The U.S. military said it had carried out “self-defense strikes” on Iranian radar and drone control sites over the weekend, its third such wave in just over a week, this time in response to the downing of a U.S. MQ-1 drone.
Shortly afterwards, Iran’s Revolutionary Guard Corps (IRGC) told state media they had targeted an airbase used by the U.S. military from which the attack originated.
The IRGC did not identify the country said to be hosting the base, but the Kuwaiti military said its air defense had intercepted “hostile missile and drone attacks.”

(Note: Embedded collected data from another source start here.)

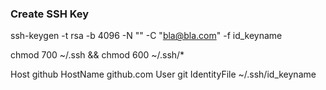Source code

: 
### Create SSH Key

ssh-keygen -t rsa -b 4096 -N "" -C "bla@bla.com" -f id_keyname

chmod 700 ~/.ssh && chmod 600 ~/.ssh/*


Host github
HostName github.com
User git
IdentityFile ~/.ssh/id_keyname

Iran was already in talks with the United States about the fate of its nuclear program in February, when the U.S. and Israel launched air and missile strikes that wiped out much of the Islamic republic’s senior leadership and plunged the Middle East into war.
While Tehran has long insisted that its nuclear program is for purely civilian ends, the United States and its Western allies suspect it aims to develop am atomic weapon.
“We know when it is necessary to act on nuclear matters,” Iranian Foreign Ministry spokesman Esmaeil Baqaei told a weekly news briefing on June 1.
“No negotiations have taken place on the details of the nuclear file. At this stage, our priority is ending the war.”
“We insist that a ceasefire in Lebanon is an essential condition for any deal aimed at ending the war,” Baqaei said, adding, “The United States is also violating the ceasefire, including this morning.”